DOes anyone know where I can get bulk lye and oils in the DFW area?
Thanks.
Monica


----------



## adillenal (Feb 6, 2009)

Supplies by Star


----------



## supermom (Feb 24, 2009)

Thank you! Thank you! Thank you!!!!!!!!!!!! That is so great! dance:


----------



## jdranch (Jan 31, 2010)

Taylored concepts in Dallas


----------



## NubianSoaps.com (Oct 26, 2007)

And don't forget your AAAchemicals are independantly owned, hate one, call another. Mine not only sells lye in bulk but they also get in oils from Columbus Foods, so they can order you anything you want....if you don't make our guy package it smaller, it charges very little over what it would cost you if you have a loading dock at your home.
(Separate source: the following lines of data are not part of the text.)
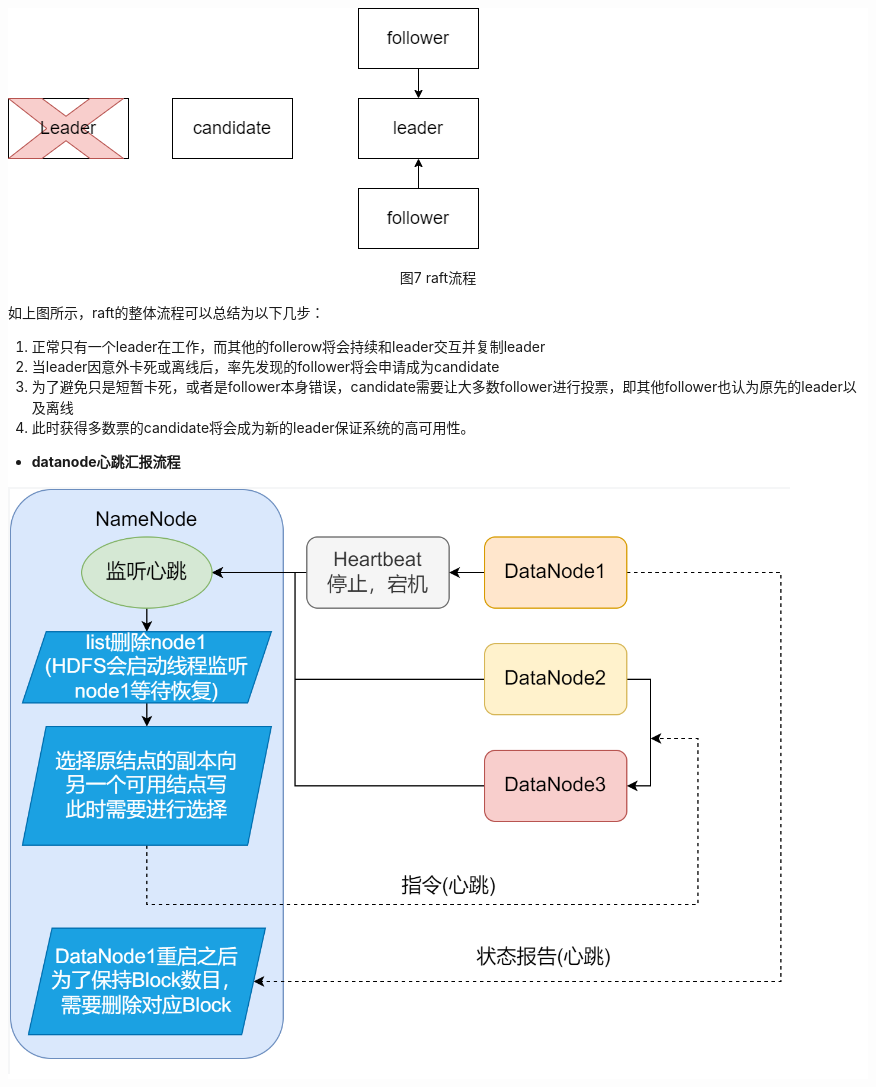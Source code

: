   ![raft4.drawio](.\答辩文档.assets\raft4.drawio.png)

  <center>图7 raft流程</center>

  如上图所示，raft的整体流程可以总结为以下几步：

  1. 正常只有一个leader在工作，而其他的follerow将会持续和leader交互并复制leader
  2. 当leader因意外卡死或离线后，率先发现的follower将会申请成为candidate
  3. 为了避免只是短暂卡死，或者是follower本身错误，candidate需要让大多数follower进行投票，即其他follower也认为原先的leader以及离线
  4. 此时获得多数票的candidate将会成为新的leader保证系统的高可用性。

  - **datanode心跳汇报流程**

  ![image-20220824145339114](.\答辩文档.assets\image-20220824145339114.png)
Taylored Concepts is an untapped source for soapers compared to candle folks, and it's a real shame with the quality of products and the services they have. Vicki


----------



## jdranch (Jan 31, 2010)

Vicki McGaugh Tx Nubians said:


> And don't forget your AAAchemicals are independantly owned, hate one, call another. Mine not only sells lye in bulk but they also get in oils from Columbus Foods, so they can order you anything you want....if you don't make our guy package it smaller, it charges very little over what it would cost you if you have a loading dock at your home.


Good to know- I would be excited to save on Columbus shipping 

ETA- it looks like the only AAA chemicals are around Houston.


----------



## Fiberaddict (Jun 4, 2009)

Vicki, I've been to Taylored Supplies....they may be great for mail-order, but in person...well.....they weren't horrible, but they weren't the friendliest folks I've been around.

Granted, I may have caught them on a bad day......

Just By Nature (I think they just moved to Canton) is pretty good. Prices weren't too bad the last time I went (it's been...a few months).


----------



## adillenal (Feb 6, 2009)

Supplies by Star is one of the sponsors of the Lone Star Soap and Toiletries organization that had a conference last July in Round ROck. It will be in June this year. I got a year's supply of "stuff" from her since she brought it to the conference and I saved on shipping. Just a heads up about the soap conference. I enjoyed last year's very much.

Okjust checked oils by nature on google and their website says it has been suspended. Thought I would check them out since I go that direction sometimes. Always good to know where all of the soap suppliers are located


----------



## winestonefarm (Oct 6, 2008)

restaurant depot in richardson got me coconut oil (bil is a member) , i buy my lye and a few scents from Taylored Concepts.


----------